第23話 親ガチャと東大1000万円

 東大の学生の親の平均年収は1000万円台がもっとも多いそうです。大学入学時の親の年齢は50歳くらいが平均です。50歳代の世帯平均年収は750万円だそうです。平均年収450万円と比べて…という的外れな記事もあります。


 東大生の親の年収の分布を論じる場合、学生の能力ではなく環境要因として収入を論じて責任を擦り付けています。遺伝子の差によって頭の良し悪しが変わるということに着目した記事はあまり見ません。

 つまり収入が高い親のグループの頭の良さに関わる遺伝子は良い。だから、その子供は親からの遺伝で優秀という論点はほぼ見ないと思います。


 他の要素としては医学部があれば当然医者の親も増えるでしょう。東京の真ん中なんだから住んでいる場所的に平均年収の地域差で東北や北海道、沖縄の学生の比率も下がるでしょう。まあ、他の要因はここではおいておきましょう。


 親ガチャで嘆く格差の中には遺伝子に着目しているものもあみたいですが、自分の容姿によるモテるモテないを言っているケースが多いと思います。親の収入の高低を嘆く場合もありますが、やはり環境要因にしています。この場合も親の優秀さ、つまり成績の良さの格差について遺伝子を原因にすることが少ない気がします。


 実際の頭の良さは遺伝50%、環境50%と言われています。まあ、妥当な分析かなあと。感覚的には遺伝がもっと多い気もします。根拠としては、体格やスポーツの遺伝的な影響がはっきり見えるからでです。

 競馬ゲームが流行ってますので身体能力については納得感があると思います。競馬はほとんど遺伝子ゲームです。調教の良し悪しはありますけど。


 人間の頭の良さについて親の影響を論じるのは難しいでしょう。子は親に育てられるケースが多いので、親の頭の良さがそのまま環境の良さ=収入の多さ=教育機会につながっているからです。遺伝にも環境にも親の影響は多そうですね。だからこそ分解して分析しずらいと思います。

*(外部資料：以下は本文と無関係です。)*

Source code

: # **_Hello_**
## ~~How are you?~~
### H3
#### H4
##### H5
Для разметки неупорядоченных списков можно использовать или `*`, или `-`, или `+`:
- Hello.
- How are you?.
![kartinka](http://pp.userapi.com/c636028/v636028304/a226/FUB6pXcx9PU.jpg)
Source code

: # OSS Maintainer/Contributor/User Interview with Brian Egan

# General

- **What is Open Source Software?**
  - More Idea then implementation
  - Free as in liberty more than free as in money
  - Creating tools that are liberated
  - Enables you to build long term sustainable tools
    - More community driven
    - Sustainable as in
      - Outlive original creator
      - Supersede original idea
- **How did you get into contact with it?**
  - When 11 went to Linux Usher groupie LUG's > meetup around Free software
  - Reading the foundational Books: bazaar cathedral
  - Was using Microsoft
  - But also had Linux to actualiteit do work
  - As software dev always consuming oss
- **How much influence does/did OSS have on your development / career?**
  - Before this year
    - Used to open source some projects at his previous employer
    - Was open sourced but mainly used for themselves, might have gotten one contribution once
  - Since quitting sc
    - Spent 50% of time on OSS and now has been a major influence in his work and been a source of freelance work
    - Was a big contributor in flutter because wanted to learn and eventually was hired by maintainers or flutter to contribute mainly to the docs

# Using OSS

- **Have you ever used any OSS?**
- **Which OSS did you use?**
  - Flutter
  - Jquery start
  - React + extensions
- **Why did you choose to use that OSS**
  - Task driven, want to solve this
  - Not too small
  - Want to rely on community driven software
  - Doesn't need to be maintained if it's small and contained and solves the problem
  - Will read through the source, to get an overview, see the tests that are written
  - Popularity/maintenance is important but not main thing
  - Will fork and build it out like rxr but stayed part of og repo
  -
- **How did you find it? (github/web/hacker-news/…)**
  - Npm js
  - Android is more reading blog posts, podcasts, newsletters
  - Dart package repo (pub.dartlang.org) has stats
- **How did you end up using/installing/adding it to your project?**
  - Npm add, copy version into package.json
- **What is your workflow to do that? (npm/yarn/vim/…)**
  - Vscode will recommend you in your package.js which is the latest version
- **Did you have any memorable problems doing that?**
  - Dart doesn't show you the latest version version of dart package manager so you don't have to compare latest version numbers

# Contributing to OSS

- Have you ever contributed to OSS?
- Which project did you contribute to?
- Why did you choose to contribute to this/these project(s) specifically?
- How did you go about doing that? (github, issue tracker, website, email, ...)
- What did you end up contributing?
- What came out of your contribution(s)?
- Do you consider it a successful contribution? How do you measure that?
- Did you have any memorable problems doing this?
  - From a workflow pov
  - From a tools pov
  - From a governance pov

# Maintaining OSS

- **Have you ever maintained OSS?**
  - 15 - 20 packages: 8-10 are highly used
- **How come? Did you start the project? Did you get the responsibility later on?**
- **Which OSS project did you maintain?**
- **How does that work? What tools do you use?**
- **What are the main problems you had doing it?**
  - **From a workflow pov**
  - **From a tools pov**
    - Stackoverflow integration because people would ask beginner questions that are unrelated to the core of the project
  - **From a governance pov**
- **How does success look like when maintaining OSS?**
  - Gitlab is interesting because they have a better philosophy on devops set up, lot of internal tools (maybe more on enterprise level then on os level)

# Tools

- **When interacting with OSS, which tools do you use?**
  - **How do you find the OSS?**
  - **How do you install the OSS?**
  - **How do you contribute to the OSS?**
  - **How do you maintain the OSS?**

 ただ、双子が別環境で育てられた場合の研究はされているみたいですけどね。たしか東大の付属中学とかって、双子の研究をしていたと思います。


 もちろん東大に行っている人は頭がいいのではない。成績がいいだけだ、という言い方もできますが、それにしたって脳の使いかたが上手くないと成績は上がらんでしょう。他の大学ならいざしらず東大については、やはり特別な頭の良さは感じます。



 さて、なぜ東大生の比率で親の収入について語られているのに、収入とはつまり頭の良さ=遺伝子の良さだとならないのでしょう?容姿や収入についての劣等感は親に原因を求めますが「頭の悪さ」の遺伝的な原因を親に求めないですね。ここが不思議なところです。どうも頭の良し悪しだけは努力と環境で決まる、という結論だけはなぜか支持されるみたいです。


 そりゃあそうですよね。親ガチャ云々言っている人が、頭の良さも親の遺伝子ガチャだと言ってしまえば、つまり自分の遺伝子は良くないと自白しているみたいなものです。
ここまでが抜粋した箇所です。